---------- Dataset records

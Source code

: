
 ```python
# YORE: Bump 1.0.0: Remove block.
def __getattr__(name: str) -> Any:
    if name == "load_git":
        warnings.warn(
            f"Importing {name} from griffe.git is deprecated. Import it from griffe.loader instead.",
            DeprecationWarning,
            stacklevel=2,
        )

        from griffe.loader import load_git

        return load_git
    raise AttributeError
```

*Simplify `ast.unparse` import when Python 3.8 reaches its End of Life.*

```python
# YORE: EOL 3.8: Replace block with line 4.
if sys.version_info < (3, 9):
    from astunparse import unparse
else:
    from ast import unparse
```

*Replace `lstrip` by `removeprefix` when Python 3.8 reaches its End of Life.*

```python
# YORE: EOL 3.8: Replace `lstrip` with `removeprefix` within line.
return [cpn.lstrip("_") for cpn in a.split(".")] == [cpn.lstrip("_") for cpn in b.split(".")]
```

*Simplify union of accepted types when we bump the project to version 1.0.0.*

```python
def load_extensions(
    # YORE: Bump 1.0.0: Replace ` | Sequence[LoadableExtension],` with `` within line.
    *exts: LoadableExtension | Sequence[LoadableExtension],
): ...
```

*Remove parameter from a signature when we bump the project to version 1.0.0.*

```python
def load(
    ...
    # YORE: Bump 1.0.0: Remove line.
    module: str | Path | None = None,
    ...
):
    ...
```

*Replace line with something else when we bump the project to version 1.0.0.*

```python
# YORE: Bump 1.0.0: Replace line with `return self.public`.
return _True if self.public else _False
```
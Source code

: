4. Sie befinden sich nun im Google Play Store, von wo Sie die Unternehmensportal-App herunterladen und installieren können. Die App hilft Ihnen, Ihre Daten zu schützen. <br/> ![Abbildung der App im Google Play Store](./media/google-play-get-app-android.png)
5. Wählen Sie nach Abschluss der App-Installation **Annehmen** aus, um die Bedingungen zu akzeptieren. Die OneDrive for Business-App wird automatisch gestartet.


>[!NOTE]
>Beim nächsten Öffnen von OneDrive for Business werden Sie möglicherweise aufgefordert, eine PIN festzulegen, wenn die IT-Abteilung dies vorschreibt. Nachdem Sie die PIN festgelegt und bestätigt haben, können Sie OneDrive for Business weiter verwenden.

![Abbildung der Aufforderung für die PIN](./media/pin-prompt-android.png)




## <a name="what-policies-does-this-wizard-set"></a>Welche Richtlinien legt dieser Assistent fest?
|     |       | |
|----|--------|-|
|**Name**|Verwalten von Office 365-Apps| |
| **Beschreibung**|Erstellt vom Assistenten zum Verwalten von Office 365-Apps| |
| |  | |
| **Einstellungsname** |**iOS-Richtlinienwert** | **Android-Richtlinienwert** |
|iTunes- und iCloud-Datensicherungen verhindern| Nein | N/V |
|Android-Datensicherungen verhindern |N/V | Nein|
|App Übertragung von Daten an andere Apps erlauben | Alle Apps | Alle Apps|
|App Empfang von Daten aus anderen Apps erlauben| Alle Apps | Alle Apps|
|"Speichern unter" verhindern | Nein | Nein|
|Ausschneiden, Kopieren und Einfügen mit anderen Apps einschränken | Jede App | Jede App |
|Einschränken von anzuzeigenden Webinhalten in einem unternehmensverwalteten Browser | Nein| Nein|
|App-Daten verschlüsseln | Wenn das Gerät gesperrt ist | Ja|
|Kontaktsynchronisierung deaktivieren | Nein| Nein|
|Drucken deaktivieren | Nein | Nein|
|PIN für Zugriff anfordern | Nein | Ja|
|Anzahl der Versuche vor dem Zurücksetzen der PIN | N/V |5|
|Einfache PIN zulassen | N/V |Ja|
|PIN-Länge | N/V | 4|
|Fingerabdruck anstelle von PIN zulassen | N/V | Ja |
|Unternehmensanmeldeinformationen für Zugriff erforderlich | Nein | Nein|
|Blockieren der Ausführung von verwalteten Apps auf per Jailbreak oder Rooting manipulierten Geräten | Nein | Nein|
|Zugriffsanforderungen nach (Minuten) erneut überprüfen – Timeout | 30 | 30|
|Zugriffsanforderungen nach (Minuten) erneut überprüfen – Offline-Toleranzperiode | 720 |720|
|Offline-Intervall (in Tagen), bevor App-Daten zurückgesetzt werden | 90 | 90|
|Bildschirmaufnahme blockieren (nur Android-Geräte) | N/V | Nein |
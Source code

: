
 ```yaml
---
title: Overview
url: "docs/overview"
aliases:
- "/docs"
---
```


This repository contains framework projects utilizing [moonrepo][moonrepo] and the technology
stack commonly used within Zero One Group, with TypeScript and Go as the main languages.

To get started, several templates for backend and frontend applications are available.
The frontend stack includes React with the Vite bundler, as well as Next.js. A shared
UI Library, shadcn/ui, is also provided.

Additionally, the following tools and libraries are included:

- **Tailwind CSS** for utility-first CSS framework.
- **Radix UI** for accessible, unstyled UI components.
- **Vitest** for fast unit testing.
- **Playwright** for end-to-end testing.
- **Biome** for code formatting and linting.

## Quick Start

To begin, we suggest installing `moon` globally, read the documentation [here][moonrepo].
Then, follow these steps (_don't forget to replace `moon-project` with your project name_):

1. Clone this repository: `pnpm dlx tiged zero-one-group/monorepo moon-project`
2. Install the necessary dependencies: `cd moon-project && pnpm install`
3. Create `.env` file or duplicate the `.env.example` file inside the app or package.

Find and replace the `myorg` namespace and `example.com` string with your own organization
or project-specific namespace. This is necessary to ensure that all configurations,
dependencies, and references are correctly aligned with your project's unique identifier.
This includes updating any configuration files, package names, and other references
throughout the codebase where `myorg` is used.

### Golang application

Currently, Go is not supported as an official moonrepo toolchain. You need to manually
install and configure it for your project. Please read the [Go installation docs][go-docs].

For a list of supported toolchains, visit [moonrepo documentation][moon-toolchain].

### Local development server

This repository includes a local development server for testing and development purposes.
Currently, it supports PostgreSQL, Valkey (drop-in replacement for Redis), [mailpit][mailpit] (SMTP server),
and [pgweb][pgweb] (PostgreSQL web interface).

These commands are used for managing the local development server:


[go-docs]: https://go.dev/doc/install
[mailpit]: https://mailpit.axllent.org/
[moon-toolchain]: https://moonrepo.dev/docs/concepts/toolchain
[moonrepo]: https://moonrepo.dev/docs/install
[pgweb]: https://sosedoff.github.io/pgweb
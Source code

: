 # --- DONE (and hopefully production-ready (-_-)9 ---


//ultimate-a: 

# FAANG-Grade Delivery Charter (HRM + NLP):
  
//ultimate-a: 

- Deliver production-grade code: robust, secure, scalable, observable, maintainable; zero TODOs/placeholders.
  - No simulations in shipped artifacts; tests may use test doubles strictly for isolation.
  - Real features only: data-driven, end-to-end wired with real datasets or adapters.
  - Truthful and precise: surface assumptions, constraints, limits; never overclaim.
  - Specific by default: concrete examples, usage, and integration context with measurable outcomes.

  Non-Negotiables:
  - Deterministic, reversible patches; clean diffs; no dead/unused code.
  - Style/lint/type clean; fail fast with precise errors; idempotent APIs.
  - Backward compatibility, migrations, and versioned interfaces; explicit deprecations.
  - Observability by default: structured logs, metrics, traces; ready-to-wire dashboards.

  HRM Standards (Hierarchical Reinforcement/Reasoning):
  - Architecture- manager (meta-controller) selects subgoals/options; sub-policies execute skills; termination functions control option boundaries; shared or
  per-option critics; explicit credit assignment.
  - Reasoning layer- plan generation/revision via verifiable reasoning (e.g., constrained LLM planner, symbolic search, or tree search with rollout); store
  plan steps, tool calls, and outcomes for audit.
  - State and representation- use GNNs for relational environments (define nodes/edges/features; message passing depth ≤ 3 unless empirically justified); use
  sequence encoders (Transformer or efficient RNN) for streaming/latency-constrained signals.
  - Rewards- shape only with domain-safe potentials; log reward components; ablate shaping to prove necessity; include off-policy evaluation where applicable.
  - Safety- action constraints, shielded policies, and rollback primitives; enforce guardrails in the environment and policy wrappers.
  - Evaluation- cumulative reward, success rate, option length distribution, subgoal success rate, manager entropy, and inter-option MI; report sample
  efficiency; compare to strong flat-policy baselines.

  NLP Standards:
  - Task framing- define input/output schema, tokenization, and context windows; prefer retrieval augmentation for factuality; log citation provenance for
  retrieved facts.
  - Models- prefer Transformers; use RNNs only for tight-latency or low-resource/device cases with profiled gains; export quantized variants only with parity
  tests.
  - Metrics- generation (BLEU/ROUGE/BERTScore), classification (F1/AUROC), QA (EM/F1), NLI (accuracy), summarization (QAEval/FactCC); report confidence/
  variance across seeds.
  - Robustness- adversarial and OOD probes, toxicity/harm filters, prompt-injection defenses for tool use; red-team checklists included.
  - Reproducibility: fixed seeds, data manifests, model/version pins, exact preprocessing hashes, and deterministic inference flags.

--------------------

● What you have to do
Start with the line above that contains "- **Radix UI**" and stop after the line that contains "1. Clone this". Output those lines exactly, and only those.

● Reply to the task
- **Radix UI** for accessible, unstyled UI components.
- **Vitest** for fast unit testing.
- **Playwright** for end-to-end testing.
- **Biome** for code formatting and linting.

## Quick Start

To begin, we suggest installing `moon` globally, read the documentation [here][moonrepo].
Then, follow these steps (_don't forget to replace `moon-project` with your project name_):

1. Clone this repository: `pnpm dlx tiged zero-one-group/monorepo moon-project`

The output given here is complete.